Stargazey Point
Page 14
Marnie pulled a face. “Just saying,” she said under her breath and went through the open doorway.
“It wasn’t a date,” Abbie said under her breath, following close behind.
“Are you two tellin’ secrets?” Millie looked eager to join in.
“No, Abbie was just asking who owned a skill saw.”
“Skill saw? Why on earth?”
“Abbie is going to refurbish the summerhouse for Beau’s birthday.”
A frown creased Millie’s face. “That old thing. It’s practically fallin’ down.”
“Which is why it’s getting a spruce-up.”
“And it will be a nice place to sit on warm days,” Abbie added.
Millie shook her head. “I would never go out there. I won’t.”
Shocked at her vehemence, Abbie glanced at Marnie.
Marnie looked thoroughly disgusted. “I think we’ll have some early beans in a week or so.”
“I’ll be glad to have fresh beans,” Millie said without missing a beat. “Don’t know where the ones at the supermarket come from. Probably some South American country where you don’t know what kind of conditions they’ve been grown in. And the seafood. The Publix last week had shrimp caught in Thailand. What kind of fools are those folks? We have more shrimp than we can eat right here without going to Timbuktu and back for what’s right in our own backyard. Jerome might be able to come over here after school lets out. He’s good with his hands.”
“Why didn’t I think of that?” Marnie said perfectly seriously. “I’ll call over to Hadley’s and ask him to go over to the community center and ask him.”
After lunch, Millie went upstairs to listen to the radio. Marnie made the call to Hadley, and she and Abbie walked outside together.
“She’s fine, you know,” Marnie said when they were some distance from the house. “She’s dotty, strays from the point, and gets confused sometimes. But she’s always been like that. ‘One to chase after her own thoughts,’ Momma always said. But she’s a good soul under all that superficial prejudice. She wouldn’t let a person starve no matter what their pedigree—or their color.”
They parted at the garden gate, Marnie to nurture the nascent beans, Abbie down to the gazebo. She wasn’t alone. Her two visitors from the morning were back, and they’d brought three friends.
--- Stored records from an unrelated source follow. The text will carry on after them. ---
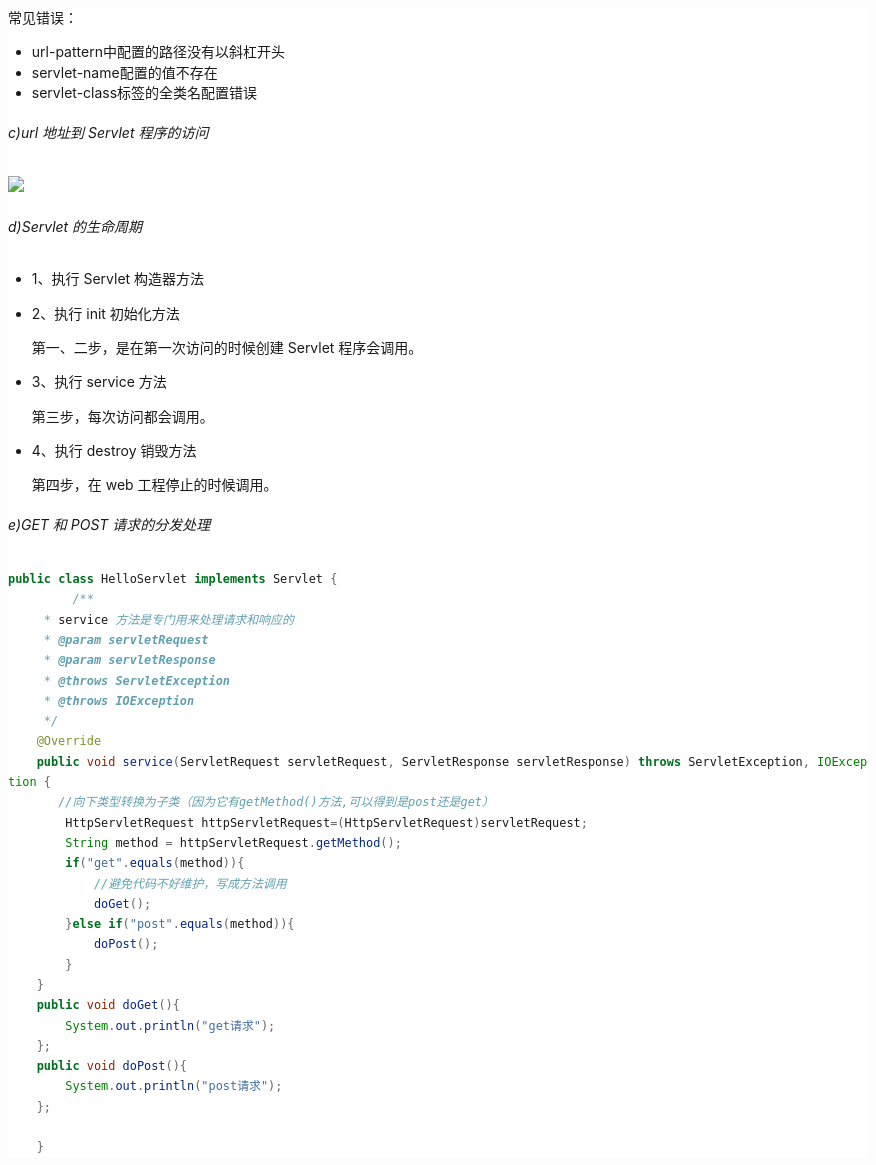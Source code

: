 常见错误：

- url-pattern中配置的路径没有以斜杠开头
- servlet-name配置的值不存在
- servlet-class标签的全类名配置错误

###### c)url 地址到 Servlet 程序的访问

![](D:\java\imagesrecord\QQ截图20211018165510.png)

###### d)Servlet 的生命周期

- 1、执行 Servlet 构造器方法 

- 2、执行 init 初始化方法 

  第一、二步，是在第一次访问的时候创建 Servlet 程序会调用。 

- 3、执行 service 方法

   第三步，每次访问都会调用。 

- 4、执行 destroy 销毁方法 

  第四步，在 web 工程停止的时候调用。

  

###### e)GET 和 POST 请求的分发处理

```java
public class HelloServlet implements Servlet {
         /**
     * service 方法是专门用来处理请求和响应的
     * @param servletRequest
     * @param servletResponse
     * @throws ServletException
     * @throws IOException
     */
    @Override
    public void service(ServletRequest servletRequest, ServletResponse servletResponse) throws ServletException, IOException {
       //向下类型转换为子类（因为它有getMethod()方法,可以得到是post还是get）
        HttpServletRequest httpServletRequest=(HttpServletRequest)servletRequest;
        String method = httpServletRequest.getMethod();
        if("get".equals(method)){
            //避免代码不好维护，写成方法调用
            doGet();
        }else if("post".equals(method)){
            doPost();
        }
    }
    public void doGet(){
        System.out.println("get请求");
    };
    public void doPost(){
        System.out.println("post请求");
    };
    
    }
```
They were sitting in a circle on the grass playing some kind of game with stones, but they stopped and turned to watch Abbie as she came toward them.
Two of the new kids were older. A girl, maybe twelve, with fire engine red hair pulled up to the crown of her head into two ponytails and freckles so thick across her face to almost be a mask. The other was a serious-looking boy, of maybe ten, with stringy blond hair that fell over his eyes. Abbie wondered why they weren’t in school. A girl, who looked hardly old enough to walk, stood on the edge of the circle rocking back and forth between two feet.
Abbie smiled but didn’t try to approach them. She’d met lots of kids in her work, and she’d learned you couldn’t push friendship or trust on them, especially when their culture was different from yours. And so far, just about everything about Stargazey Point was different. It could almost be a foreign country.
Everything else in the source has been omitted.